*Stored data:*
····················

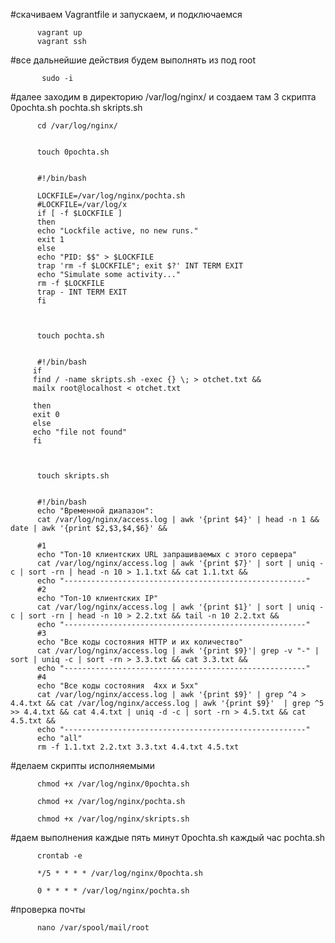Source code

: 

#скачиваем Vagrantfile и запускаем, и подключаемся

          vagrant up
	      vagrant ssh

#все дальнейшие действия будем выполнять из под root


           sudo -i



#далее заходим в директорию /var/log/nginx/ и создаем там 3 скрипта 0pochta.sh pochta.sh skripts.sh

          cd /var/log/nginx/


          touch 0pochta.sh


          #!/bin/bash

          LOCKFILE=/var/log/nginx/pochta.sh
          #LOCKFILE=/var/log/x
          if [ -f $LOCKFILE ]
          then
          echo "Lockfile active, no new runs."
          exit 1 
          else
          echo "PID: $$" > $LOCKFILE
          trap 'rm -f $LOCKFILE"; exit $?' INT TERM EXIT
          echo "Simulate some activity..."
          rm -f $LOCKFILE
          trap - INT TERM EXIT
          fi



          touch pochta.sh


          #!/bin/bash
         if
         find / -name skripts.sh -exec {} \; > otchet.txt &&
         mailx root@localhost < otchet.txt

         then
         exit 0
         else 
         echo "file not found"
         fi

      
       
          touch skripts.sh


          #!/bin/bash
          echo "Временной диапазон":
          cat /var/log/nginx/access.log | awk '{print $4}' | head -n 1 &&  date | awk '{print $2,$3,$4,$6}' &&

          #1
          echo "Топ-10 клиентских URL запрашиваемых с этого сервера"
          cat /var/log/nginx/access.log | awk '{print $7}' | sort | uniq -c | sort -rn | head -n 10 > 1.1.txt && cat 1.1.txt &&
          echo "------------------------------------------------------" 
          #2
          echo "Топ-10 клиентских IP"
          cat /var/log/nginx/access.log | awk '{print $1}' | sort | uniq -c | sort -rn | head -n 10 > 2.2.txt && tail -n 10 2.2.txt &&
          echo "------------------------------------------------------"
          #3
          echo "Все коды состояния HTTP и их количество"
          cat /var/log/nginx/access.log | awk '{print $9}'| grep -v "-" | sort | uniq -c | sort -rn > 3.3.txt && cat 3.3.txt && 
          echo "------------------------------------------------------" 
          #4
          echo "Все коды состояния  4xx и 5xx"
          cat /var/log/nginx/access.log | awk '{print $9}' | grep ^4 > 4.4.txt && cat /var/log/nginx/access.log | awk '{print $9}'  | grep ^5 >> 4.4.txt && cat 4.4.txt | uniq -d -c | sort -rn > 4.5.txt && cat 4.5.txt &&
          echo "------------------------------------------------------"
          echo "all"
          rm -f 1.1.txt 2.2.txt 3.3.txt 4.4.txt 4.5.txt



#делаем скрипты исполняемыми 

          chmod +x /var/log/nginx/0pochta.sh

          chmod +x /var/log/nginx/pochta.sh

          chmod +x /var/log/nginx/skripts.sh


#даем выполнения каждые пять минут 0pochta.sh каждый час pochta.sh

          crontab -e

          */5 * * * * /var/log/nginx/0pochta.sh

          0 * * * * /var/log/nginx/pochta.sh

#проверка почты

          nano /var/spool/mail/root

















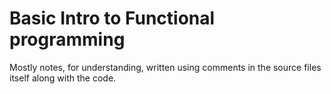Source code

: # Basic Intro to Functional programming
Mostly notes, for understanding, written using comments in the source files itself along with the code.
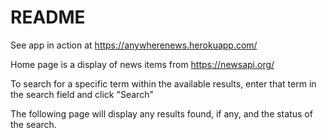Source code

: # README

See app in action at https://anywherenews.herokuapp.com/

Home page is a display of news items from https://newsapi.org/

To search for a specific term within the available results, enter that term in the search field and click "Search"

The following page will display any results found, if any, and the status of the search. 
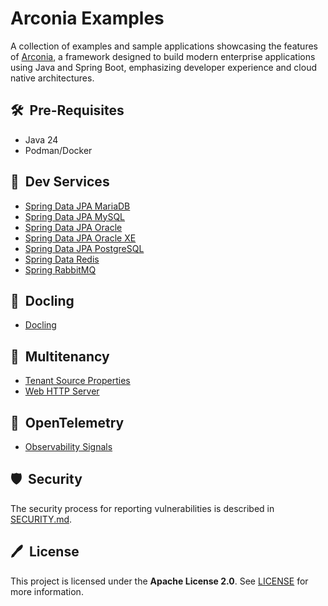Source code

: # Arconia Examples

A collection of examples and sample applications showcasing the features of
[Arconia](https://github.com/arconia-io/arconia), a framework designed to build modern enterprise applications using Java and Spring Boot, emphasizing developer experience and cloud native architectures.

## 🛠️&nbsp; Pre-Requisites

* Java 24
* Podman/Docker

## 🚀&nbsp; Dev Services

- [Spring Data JPA MariaDB](arconia-dev-services/spring-data-jpa-mariadb)
- [Spring Data JPA MySQL](arconia-dev-services/spring-data-jpa-mysql)
- [Spring Data JPA Oracle](arconia-dev-services/spring-data-jpa-oracle)
- [Spring Data JPA Oracle XE](arconia-dev-services/spring-data-jpa-oracle-xe)
- [Spring Data JPA PostgreSQL](arconia-dev-services/spring-data-jpa-postgresql)
- [Spring Data Redis](arconia-dev-services/spring-data-redis)
- [Spring RabbitMQ](arconia-dev-services/spring-rabbitmq)

## 🦆&nbsp; Docling

- [Docling](arconia-docling)

## 🏢&nbsp; Multitenancy

- [Tenant Source Properties](arconia-multitenancy/tenant-source-properties)
- [Web HTTP Server](arconia-multitenancy/web-http-server)

## 🔭&nbsp; OpenTelemetry

- [Observability Signals](arconia-opentelemetry/observability-signals)

## 🛡️&nbsp; Security

The security process for reporting vulnerabilities is described in [SECURITY.md](SECURITY.md).

## 🖊️&nbsp; License

This project is licensed under the **Apache License 2.0**. See [LICENSE](LICENSE) for more information.
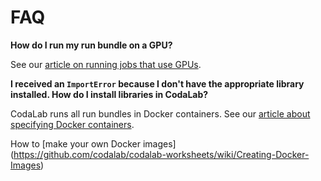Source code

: # FAQ

**How do I run my run bundle on a GPU?**

See our [article on running jobs that use GPUs](https://github.com/codalab/codalab-worksheets/wiki/Execution#running-jobs-that-use-gpus).


**I received an `ImportError` because I don't have the appropriate library installed. How do I install libraries in CodaLab?**

CodaLab runs all run bundles in Docker containers. See our [article about specifying Docker containers](https://github.com/codalab/codalab-worksheets/wiki/Execution#specifying-environments-with-docker).

How to [make your own Docker images] (https://github.com/codalab/codalab-worksheets/wiki/Creating-Docker-Images)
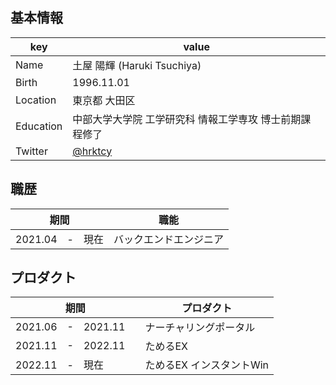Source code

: ## 基本情報
|  key  |  value  |
| ---- | ---- |
|  Name  |  土屋 陽輝 (Haruki Tsuchiya)  |
|  Birth  |  1996.11.01  |
|  Location  |  東京都 大田区  |
|  Education  |  中部大学大学院 工学研究科 情報工学専攻 博士前期課程修了 |
|  Twitter  |  [@hrktcy](https://twitter.com/hrktcy)  |

## 職歴
|  期間  |  職能  |
| ---- | ---- |
|  2021.04　-　現在  |  バックエンドエンジニア  |

## プロダクト
|  期間  |  プロダクト  |
| ---- | ---- |
|  2021.06　-　2021.11　 |  ナーチャリングポータル  |
|  2021.11　-　2022.11　 |  ためるEX  |
|  2022.11　-　現在　 |  ためるEX インスタントWin  |
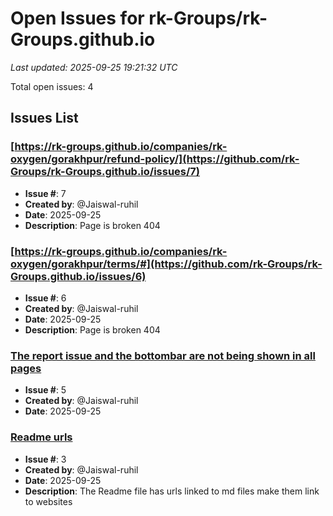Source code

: # Open Issues for rk-Groups/rk-Groups.github.io

*Last updated: 2025-09-25 19:21:32 UTC*

Total open issues: 4

## Issues List

### [https://rk-groups.github.io/companies/rk-oxygen/gorakhpur/refund-policy/](https://github.com/rk-Groups/rk-Groups.github.io/issues/7)
- **Issue #**: 7
- **Created by**: @Jaiswal-ruhil
- **Date**: 2025-09-25
- **Description**: Page is broken 404

### [https://rk-groups.github.io/companies/rk-oxygen/gorakhpur/terms/#](https://github.com/rk-Groups/rk-Groups.github.io/issues/6)
- **Issue #**: 6
- **Created by**: @Jaiswal-ruhil
- **Date**: 2025-09-25
- **Description**: Page is broken 404

### [The report issue and the bottombar are not being shown in all pages](https://github.com/rk-Groups/rk-Groups.github.io/issues/5)
- **Issue #**: 5
- **Created by**: @Jaiswal-ruhil
- **Date**: 2025-09-25

### [Readme urls](https://github.com/rk-Groups/rk-Groups.github.io/issues/3)
- **Issue #**: 3
- **Created by**: @Jaiswal-ruhil
- **Date**: 2025-09-25
- **Description**: The Readme file has urls linked to md files make them link to websites


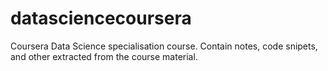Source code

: # datasciencecoursera
Coursera Data Science specialisation course. Contain notes, code snipets, and other extracted from the course material.
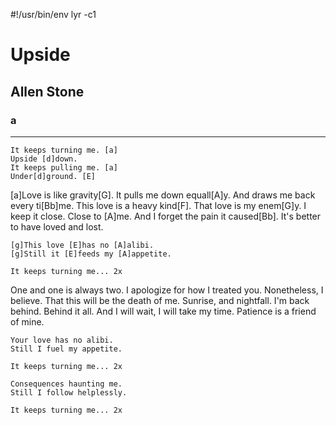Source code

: #!/usr/bin/env lyr -c1
# Upside
## Allen Stone
### a

---

    It keeps turning me. [a]
    Upside [d]down.
    It keeps pulling me. [a]
    Under[d]ground. [E]

[a]Love is like gravity[G].
It pulls me down equall[A]y.
And draws me back every ti[Bb]me.
This love is a heavy kind[F].
That love is my enem[G]y.
I keep it close. Close to [A]me.
And I forget the pain it caused[Bb].
It's better to have loved and lost.

    [g]This love [E]has no [A]alibi.
    [g]Still it [E]feeds my [A]appetite.

    It keeps turning me... 2x

One and one is always two.
I apologize for how I treated you.
Nonetheless, I believe.
That this will be the death of me.
Sunrise, and nightfall.
I'm back behind. Behind it all.
And I will wait, I will take my time.
Patience is a friend of mine.

    Your love has no alibi.
    Still I fuel my appetite.

    It keeps turning me... 2x

    Consequences haunting me.
    Still I follow helplessly.

    It keeps turning me... 2x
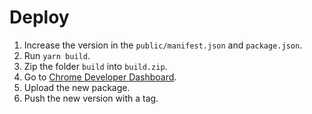 # Deploy

1. Increase the version in the `public/manifest.json` and `package.json`.
2. Run `yarn build`.
3. Zip the folder `build` into `build.zip`.
4. Go to [Chrome Developer Dashboard](https://chrome.google.com/webstore/devconsole).
5. Upload the new package.
6. Push the new version with a tag.
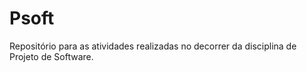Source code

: # Psoft
Repositório para as atividades realizadas no decorrer da disciplina de Projeto de Software.

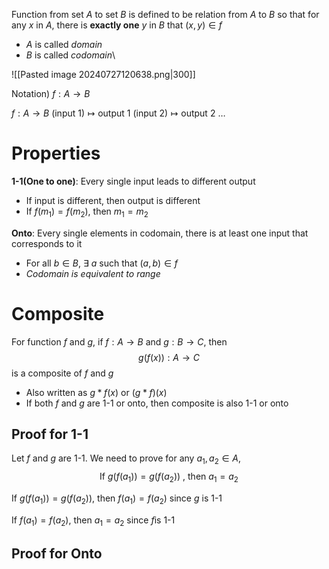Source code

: Function from set $A$ to set $B$ is defined to be relation from $A$ to $B$ so that for any $x$ in $A$, there is **exactly one** $y$ in $B$ that $(x,y)\in f$
- $A$ is called *domain*
- $B$ is called *codomain*\

![[Pasted image 20240727120638.png|300]]

Notation)
$f:A\to B$

$f:A\to B$
   $\text{(input 1)}\longmapsto \text{output 1}$
   $\text{(input 2)}\longmapsto \text{output 2}$
   $\dots$

# Properties
**1-1(One to one)**: Every single input leads to different output
- If input is different, then output is different
- If $f(m_{1})=f(m_{2})$, then $m_{1}=m_{2}$

**Onto**: Every single elements in codomain, there is at least one input that corresponds to it
- For all $b\in B$, $\exists \text{ }a$ such that $(a,b)\in f$
- *Codomain is equivalent to range*

# Composite
For function $f$ and $g$, if $f: A\to B$ and $g:B\to C$, then
$$g(f(x)): A\to C$$
is a composite of $f$ and $g$
- Also written as $g*f(x) \text{ or } (g*f)(x)$
- If both $f$ and $g$ are 1-1 or onto, then composite is also 1-1 or onto

## Proof for 1-1
Let $f$ and $g$ are 1-1. We need to prove for any $a_{1}, a_{2}\in A$,
$$\text{If }g(f(a_{1}))=g(f(a_{2}))\text{ , then } a_{1}=a_{2}$$

If $g(f(a_{1}))=g(f(a_{2}))$, then $f(a_{1})=f(a_{2})$ since $g$ is 1-1

If $f(a_{1})=f(a_{2})$, then $a_{1}=a_{2}$ since $f$is 1-1

## Proof for Onto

····················

*REQUIREMENT:*
Report only the number of lines above that contain "Execution".

*EXERCISE RESPONSE:*
2